>>>>

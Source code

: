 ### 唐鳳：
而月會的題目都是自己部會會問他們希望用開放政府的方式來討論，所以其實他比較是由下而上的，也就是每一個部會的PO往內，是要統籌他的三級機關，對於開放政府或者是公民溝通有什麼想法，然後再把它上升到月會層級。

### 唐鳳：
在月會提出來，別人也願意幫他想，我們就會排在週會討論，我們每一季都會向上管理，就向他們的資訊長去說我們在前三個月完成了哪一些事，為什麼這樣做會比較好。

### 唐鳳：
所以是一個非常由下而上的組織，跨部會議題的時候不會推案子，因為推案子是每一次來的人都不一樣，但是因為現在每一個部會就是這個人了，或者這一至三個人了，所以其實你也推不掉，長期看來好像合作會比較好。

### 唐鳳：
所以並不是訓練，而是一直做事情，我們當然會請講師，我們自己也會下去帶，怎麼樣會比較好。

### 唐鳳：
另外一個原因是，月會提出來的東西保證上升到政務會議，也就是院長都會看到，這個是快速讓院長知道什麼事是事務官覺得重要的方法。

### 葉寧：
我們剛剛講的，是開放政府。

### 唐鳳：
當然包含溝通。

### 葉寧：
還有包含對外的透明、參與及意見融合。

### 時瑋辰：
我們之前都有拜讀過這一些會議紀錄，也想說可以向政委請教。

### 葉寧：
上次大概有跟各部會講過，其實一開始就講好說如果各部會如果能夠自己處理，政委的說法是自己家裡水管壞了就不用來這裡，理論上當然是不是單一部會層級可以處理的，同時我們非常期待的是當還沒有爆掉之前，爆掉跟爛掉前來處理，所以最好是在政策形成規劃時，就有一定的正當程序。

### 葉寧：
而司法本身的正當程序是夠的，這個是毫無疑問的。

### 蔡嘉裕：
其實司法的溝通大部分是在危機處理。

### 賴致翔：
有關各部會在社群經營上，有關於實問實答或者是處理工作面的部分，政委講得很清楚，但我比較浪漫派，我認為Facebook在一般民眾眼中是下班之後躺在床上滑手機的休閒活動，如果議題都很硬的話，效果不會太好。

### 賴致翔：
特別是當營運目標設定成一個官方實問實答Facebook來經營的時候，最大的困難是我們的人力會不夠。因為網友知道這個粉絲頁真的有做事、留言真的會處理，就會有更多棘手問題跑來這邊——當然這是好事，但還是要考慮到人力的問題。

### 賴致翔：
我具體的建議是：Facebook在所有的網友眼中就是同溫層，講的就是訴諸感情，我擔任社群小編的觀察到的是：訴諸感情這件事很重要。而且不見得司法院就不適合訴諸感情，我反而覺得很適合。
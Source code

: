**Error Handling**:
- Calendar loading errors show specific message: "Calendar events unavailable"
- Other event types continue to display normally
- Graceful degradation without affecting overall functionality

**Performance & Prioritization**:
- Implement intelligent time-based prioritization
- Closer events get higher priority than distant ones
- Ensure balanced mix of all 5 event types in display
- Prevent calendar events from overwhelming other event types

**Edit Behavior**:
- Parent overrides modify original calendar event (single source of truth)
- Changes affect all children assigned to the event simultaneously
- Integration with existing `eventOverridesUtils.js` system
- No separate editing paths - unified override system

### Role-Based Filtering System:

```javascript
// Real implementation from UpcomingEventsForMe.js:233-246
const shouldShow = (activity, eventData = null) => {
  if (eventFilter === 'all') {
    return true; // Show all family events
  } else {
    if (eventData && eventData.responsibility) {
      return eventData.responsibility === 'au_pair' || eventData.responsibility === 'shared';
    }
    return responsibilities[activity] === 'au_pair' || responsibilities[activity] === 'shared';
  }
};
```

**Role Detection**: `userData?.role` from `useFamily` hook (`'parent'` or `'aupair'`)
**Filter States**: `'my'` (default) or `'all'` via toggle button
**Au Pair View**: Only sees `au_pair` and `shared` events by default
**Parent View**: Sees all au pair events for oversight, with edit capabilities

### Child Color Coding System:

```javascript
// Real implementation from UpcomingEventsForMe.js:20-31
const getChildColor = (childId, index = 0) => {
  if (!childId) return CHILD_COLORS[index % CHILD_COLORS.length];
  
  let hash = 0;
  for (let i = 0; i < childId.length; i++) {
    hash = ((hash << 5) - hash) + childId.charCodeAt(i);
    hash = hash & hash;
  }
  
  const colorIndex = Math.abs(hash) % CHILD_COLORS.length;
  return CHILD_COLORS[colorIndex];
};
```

<<<<

WHAT YOU HAVE TO DO: Your answer should consist of the lines above that hold the word "display", copied exactly.

EXPECTED ANSWER:
- Other event types continue to display normally
- Ensure balanced mix of all 5 event types in display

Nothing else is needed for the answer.